Prias was born over three thousand years ago in Asia Minor — the western coast of modern Turkey, during the late Bronze Age or early Iron Age. The source material identifies him as “the most beautiful man in the region,” which in that context meant a man whose physical perfection carried political and religious weight. Beauty in the ancient Aegean was not decorative. It was a mark of divine favor, a claim to authority, a reason to be fought over.

He met Helena before she was anything other than mortal. They fell in love and fled together to Asia Minor — suggesting Helena’s origins lay elsewhere, possibly in the Greek mainland or the islands. The flight implies they were running from something: an arranged marriage, a political obligation, a prior claim on Helena’s person. What they ran from found them. Minos — an ancient Toreador whose name echoes the legendary king of Crete — pursued them, abducted Helena, and left Prias for dead.

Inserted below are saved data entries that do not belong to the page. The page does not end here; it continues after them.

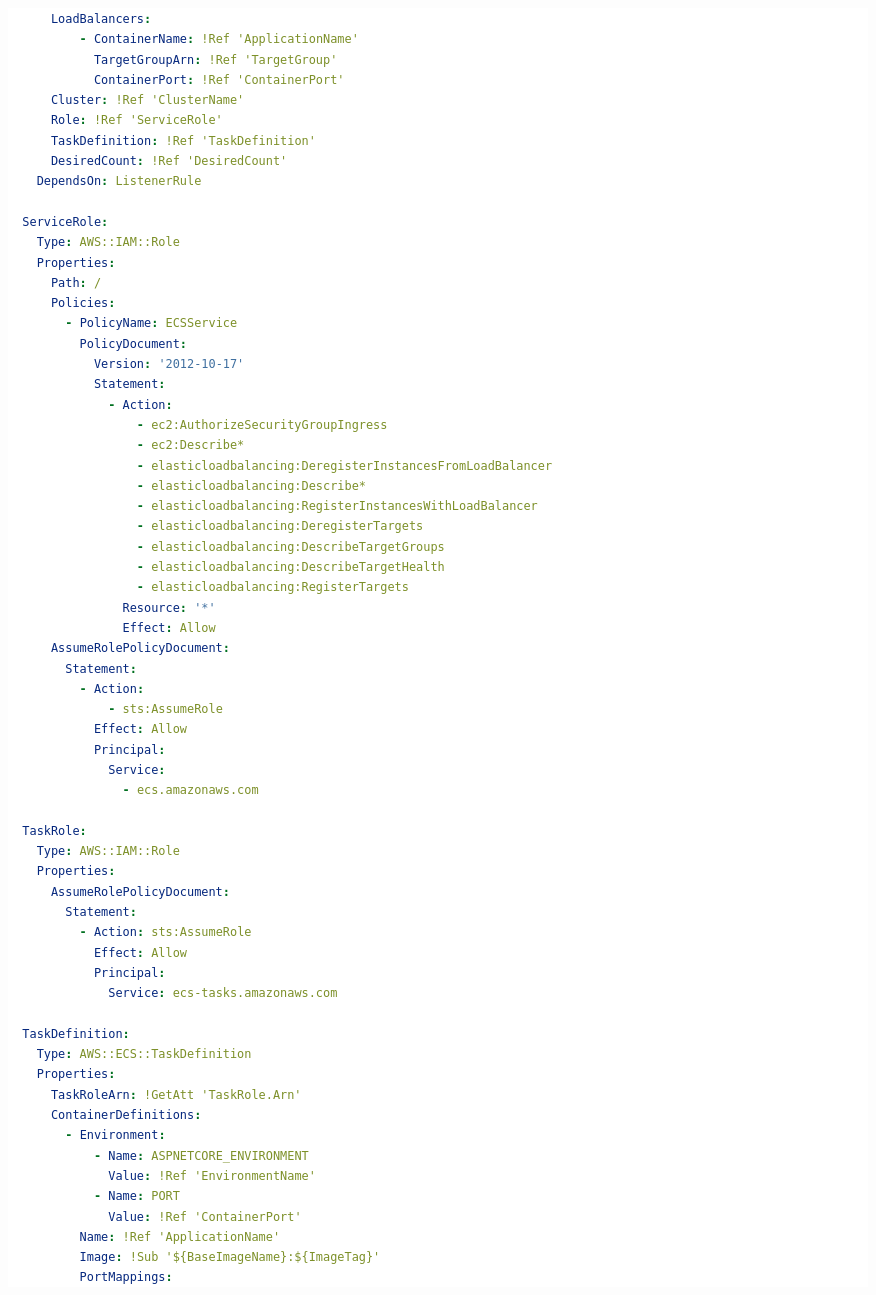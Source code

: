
 ```yaml
      LoadBalancers: 
          - ContainerName: !Ref 'ApplicationName'
            TargetGroupArn: !Ref 'TargetGroup'
            ContainerPort: !Ref 'ContainerPort'
      Cluster: !Ref 'ClusterName'
      Role: !Ref 'ServiceRole'
      TaskDefinition: !Ref 'TaskDefinition'
      DesiredCount: !Ref 'DesiredCount'
    DependsOn: ListenerRule

  ServiceRole:
    Type: AWS::IAM::Role
    Properties:
      Path: /
      Policies:
        - PolicyName: ECSService
          PolicyDocument:
            Version: '2012-10-17'
            Statement:
              - Action:
                  - ec2:AuthorizeSecurityGroupIngress
                  - ec2:Describe*
                  - elasticloadbalancing:DeregisterInstancesFromLoadBalancer
                  - elasticloadbalancing:Describe*
                  - elasticloadbalancing:RegisterInstancesWithLoadBalancer
                  - elasticloadbalancing:DeregisterTargets
                  - elasticloadbalancing:DescribeTargetGroups
                  - elasticloadbalancing:DescribeTargetHealth
                  - elasticloadbalancing:RegisterTargets
                Resource: '*'
                Effect: Allow
      AssumeRolePolicyDocument:
        Statement:
          - Action:
              - sts:AssumeRole
            Effect: Allow
            Principal:
              Service:
                - ecs.amazonaws.com

  TaskRole:
    Type: AWS::IAM::Role
    Properties:
      AssumeRolePolicyDocument:
        Statement:
          - Action: sts:AssumeRole
            Effect: Allow
            Principal:
              Service: ecs-tasks.amazonaws.com

  TaskDefinition:
    Type: AWS::ECS::TaskDefinition
    Properties:
      TaskRoleArn: !GetAtt 'TaskRole.Arn'
      ContainerDefinitions:
        - Environment:
            - Name: ASPNETCORE_ENVIRONMENT
              Value: !Ref 'EnvironmentName'
            - Name: PORT
              Value: !Ref 'ContainerPort'
          Name: !Ref 'ApplicationName'
          Image: !Sub '${BaseImageName}:${ImageTag}'
          PortMappings:
```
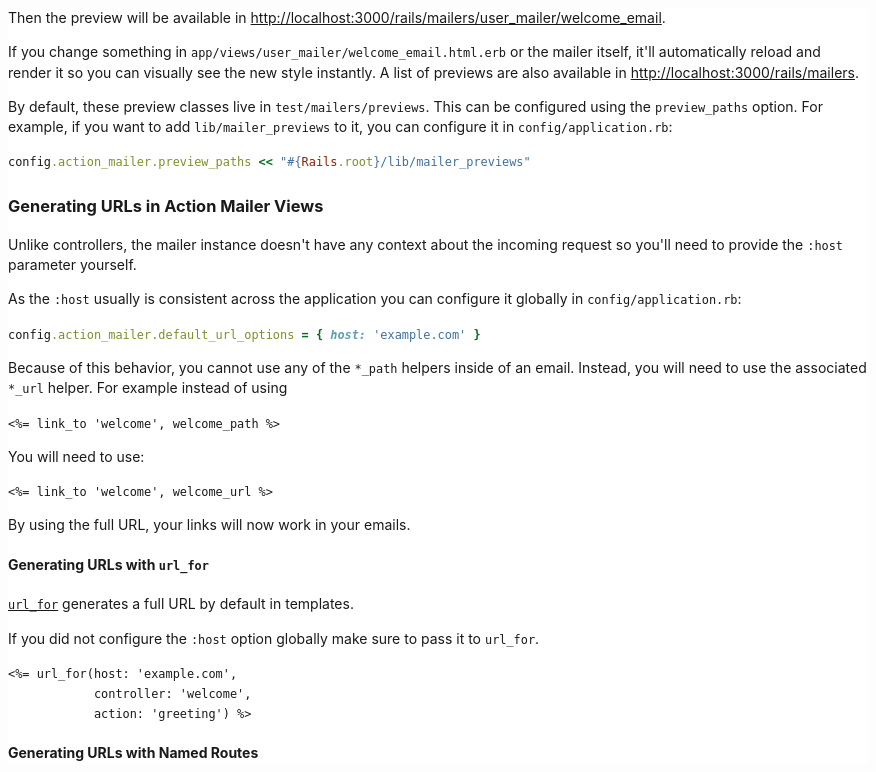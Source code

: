 Then the preview will be available in <http://localhost:3000/rails/mailers/user_mailer/welcome_email>.

If you change something in `app/views/user_mailer/welcome_email.html.erb`
or the mailer itself, it'll automatically reload and render it so you can
visually see the new style instantly. A list of previews are also available
in <http://localhost:3000/rails/mailers>.

By default, these preview classes live in `test/mailers/previews`.
This can be configured using the `preview_paths` option. For example, if you
want to add `lib/mailer_previews` to it, you can configure it in
`config/application.rb`:

```ruby
config.action_mailer.preview_paths << "#{Rails.root}/lib/mailer_previews"
```

### Generating URLs in Action Mailer Views

Unlike controllers, the mailer instance doesn't have any context about the
incoming request so you'll need to provide the `:host` parameter yourself.

As the `:host` usually is consistent across the application you can configure it
globally in `config/application.rb`:

```ruby
config.action_mailer.default_url_options = { host: 'example.com' }
```

Because of this behavior, you cannot use any of the `*_path` helpers inside of
an email. Instead, you will need to use the associated `*_url` helper. For example
instead of using

```html+erb
<%= link_to 'welcome', welcome_path %>
```

You will need to use:

```html+erb
<%= link_to 'welcome', welcome_url %>
```

By using the full URL, your links will now work in your emails.

#### Generating URLs with `url_for`

[`url_for`][] generates a full URL by default in templates.

If you did not configure the `:host` option globally make sure to pass it to
`url_for`.

```erb
<%= url_for(host: 'example.com',
            controller: 'welcome',
            action: 'greeting') %>
```

[`url_for`]: https://api.rubyonrails.org/classes/ActionView/RoutingUrlFor.html#method-i-url_for

#### Generating URLs with Named Routes


[`ActionMailer::Base`]: https://api.rubyonrails.org/classes/ActionMailer/Base.html
[`default`]: https://api.rubyonrails.org/classes/ActionMailer/Base.html#method-c-default
[`mail`]: https://api.rubyonrails.org/classes/ActionMailer/Base.html#method-i-mail
[`ActionMailer::MessageDelivery`]: https://api.rubyonrails.org/classes/ActionMailer/MessageDelivery.html
[`deliver_later`]: https://api.rubyonrails.org/classes/ActionMailer/MessageDelivery.html#method-i-deliver_later
[`deliver_now`]: https://api.rubyonrails.org/classes/ActionMailer/MessageDelivery.html#method-i-deliver_now
[`Mail::Message`]: https://api.rubyonrails.org/classes/Mail/Message.html
[`message`]: https://api.rubyonrails.org/classes/ActionMailer/MessageDelivery.html#method-i-message
[`with`]: https://api.rubyonrails.org/classes/ActionMailer/Parameterized/ClassMethods.html#method-i-with
[`attachments`]: https://api.rubyonrails.org/classes/ActionMailer/Base.html#method-i-attachments
[`headers`]: https://api.rubyonrails.org/classes/ActionMailer/Base.html#method-i-headers
[`email_address_with_name`]: https://api.rubyonrails.org/classes/ActionMailer/Base.html#method-i-email_address_with_name
[`append_view_path`]: https://api.rubyonrails.org/classes/ActionView/ViewPaths/ClassMethods.html#method-i-append_view_path
[`prepend_view_path`]: https://api.rubyonrails.org/classes/ActionView/ViewPaths/ClassMethods.html#method-i-prepend_view_path
[`cache`]: https://api.rubyonrails.org/classes/ActionView/Helpers/CacheHelper.html#method-i-cache
[`layout`]: https://api.rubyonrails.org/classes/ActionView/Layouts/ClassMethods.html#method-i-layout
[`after_action`]: https://api.rubyonrails.org/classes/AbstractController/Callbacks/ClassMethods.html#method-i-after_action
[`around_action`]: https://api.rubyonrails.org/classes/AbstractController/Callbacks/ClassMethods.html#method-i-around_action
[`before_action`]: https://api.rubyonrails.org/classes/AbstractController/Callbacks/ClassMethods.html#method-i-before_action
[`ActionMailer::MailHelper`]: https://api.rubyonrails.org/classes/ActionMailer/MailHelper.html
[MailHelper#mailer]: https://api.rubyonrails.org/classes/ActionMailer/MailHelper.html#method-i-mailer
[MailHelper#message]: https://api.rubyonrails.org/classes/ActionMailer/MailHelper.html#method-i-message
[`config.action_mailer.sendmail_settings`]: configuring.html#config-action-mailer-sendmail-settings
[`config.action_mailer.smtp_settings`]: configuring.html#config-action-mailer-smtp-settings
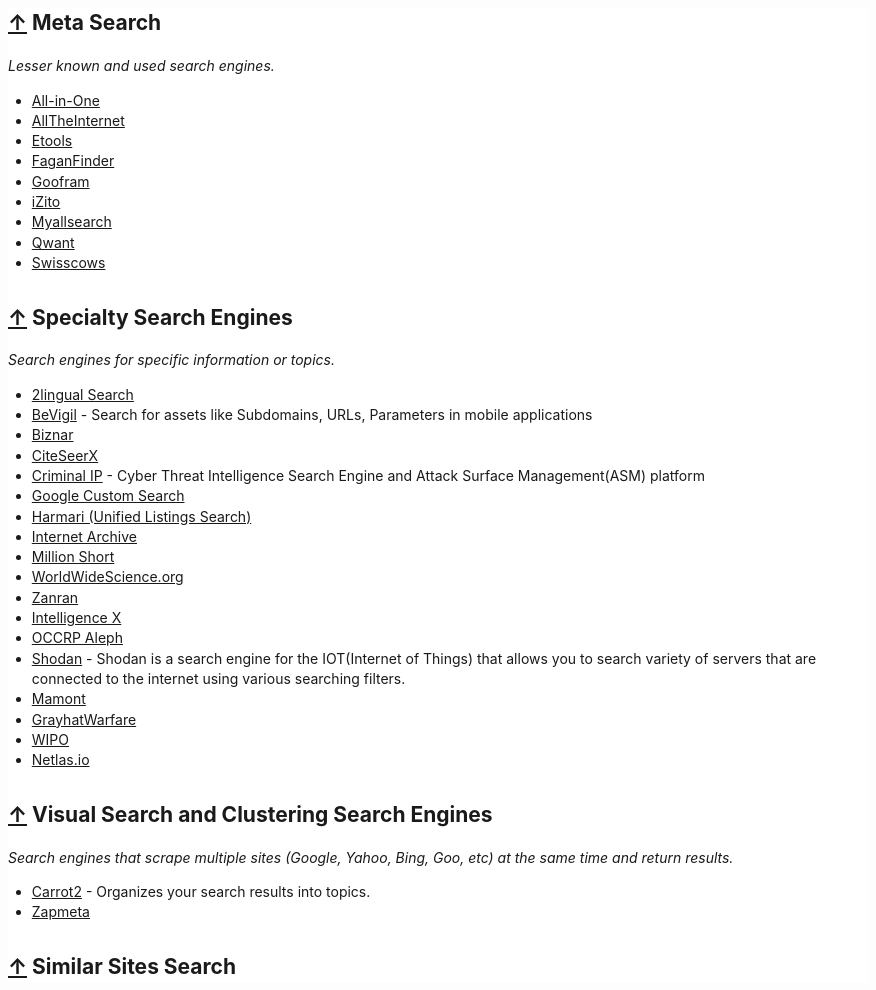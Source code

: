 ## [↑](#-table-of-contents) Meta Search

*Lesser known and used search engines.*

* [All-in-One](http://all-io.net)
* [AllTheInternet](http://www.alltheinternet.com)
* [Etools](http://www.etools.ch)
* [FaganFinder](http://www.faganfinder.com/engines)
* [Goofram](http://www.goofram.com)
* [iZito](http://www.izito.com)
* [Myallsearch](http://www.myallsearch.com)
* [Qwant](http://www.qwant.com)
* [Swisscows](https://swisscows.com/)

## [↑](#-table-of-contents) Specialty Search Engines

*Search engines for specific information or topics.*

* [2lingual Search](http://www.2lingual.com)
* [BeVigil](https://bevigil.com/search) - Search for assets like Subdomains, URLs, Parameters in mobile applications
* [Biznar](http://biznar.com)
* [CiteSeerX](http://citeseer.ist.psu.edu)
* [Criminal IP](https://www.criminalip.io/) - Cyber Threat Intelligence Search Engine and Attack Surface Management(ASM) platform 
* [Google Custom Search](http://www.google.com/cse)
* [Harmari (Unified Listings Search)](https://www.harmari.com/search/unified)
* [Internet Archive](https://archive.org/)
* [Million Short](https://millionshort.com)
* [WorldWideScience.org](http://worldwidescience.org)
* [Zanran](http://zanran.com)
* [Intelligence X](https://intelx.io/tools)
* [OCCRP Aleph](https://aleph.occrp.org/)
* [Shodan](https://www.shodan.io/) - Shodan is a search engine for the IOT(Internet of Things) that allows you to search variety of servers that are connected to the internet using various searching filters.
* [Mamont](https://www.mmnt.ru/)
* [GrayhatWarfare](https://grayhatwarfare.com/)
* [WIPO](https://www3.wipo.int/branddb/en/)
* [Netlas.io](https://app.netlas.io/)

## [↑](#-table-of-contents) Visual Search and Clustering Search Engines

*Search engines that scrape multiple sites (Google, Yahoo, Bing, Goo, etc) at the same time and return results.*

* [Carrot2](https://search.carrot2.org) - Organizes your search results into topics.
* [Zapmeta](http://www.zapmeta.com)

## [↑](#-table-of-contents) Similar Sites Search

Prias did not die. He spent thirteen years tracking Helena across the ancient Mediterranean, a search that would have taken him through coastal trade routes, island chains, and port cities where information moved at the speed of sail. He found her in Argos, one of the oldest continuously inhabited cities in Greece, a Mycenaean stronghold already ancient when Prias arrived. But the woman he found was no longer the woman he had lost. Minos had Embraced her. She was Kindred.

What happened next established the pattern for the next three millennia. Prias attacked Minos with soldiers — mortal soldiers, armed and organized, thrown against a vampire. He speared Minos through the heart. Helena leapt on the staked Methuselah and committed diablerie, consuming his soul and his power. Then she turned to Prias and offered the Embrace.

He refused. “I would never become one of the horrors who fed on the blood of the living.” The sentence is recorded in the source material as direct quotation, which means someone — Helena, or Prias himself — considered it important enough to preserve across thirty centuries.

Instead, Prias drank Helena’s blood. Not the Embrace, but the beginning of a ghoul arrangement that has persisted for over three thousand years. Helena fed on Kindred and mortals. Prias fed from Helena. He gained vitae-enhanced strength, endurance, and longevity. He also gained the Blood Bond — three drinks from the same Kindred, and the Bond became total. For two thousand years, Prias served Helena under a compulsion he did not fully understand, believing his devotion was love rather than chemistry.

Helena used the Bond to turn him into a weapon. She hunted Kindred — Menele above all, her eternal rival — and Prias was her instrument. Carthage, Rome, Constantinople, the centuries of Jyhad warfare across Europe and the Near East. Prias fought in battles that mortal historians never recorded, carrying a silver Carthaginian sword that creates wounds in vampires which do not heal. He reads as a vampire to Auspex. Some Kindred who have encountered him believe he is Inconnu. He is not. He is a mortal man who has been drinking the blood of a fourth-generation Toreador Methuselah for three thousand years.

The critical shift came in Chicago. The climactic battle between Helena and Menele near Fort Dearborn left both Methuselahs in torpor. Prias stopped feeding from Helena to ensure she had enough vitae to heal. As the Bond faded — Blood Bonds weaken without reinforcement — Prias experienced something he had not felt in two millennia: free will. The realization of what he had been, what she had made him, did not drive him away. He still loves Helena. He still does what she orders. But the obedience is now a choice, not a compulsion, and the difference matters to him even if it changes nothing visible to an outside observer.

He now feeds exclusively on Kindred he kills. His haven is beneath the Succubus Club, guarding the passage to Helena’s vault. He is not a vampire. He is a three-thousand-year-old man who chose mortality and lost everything except the choice itself.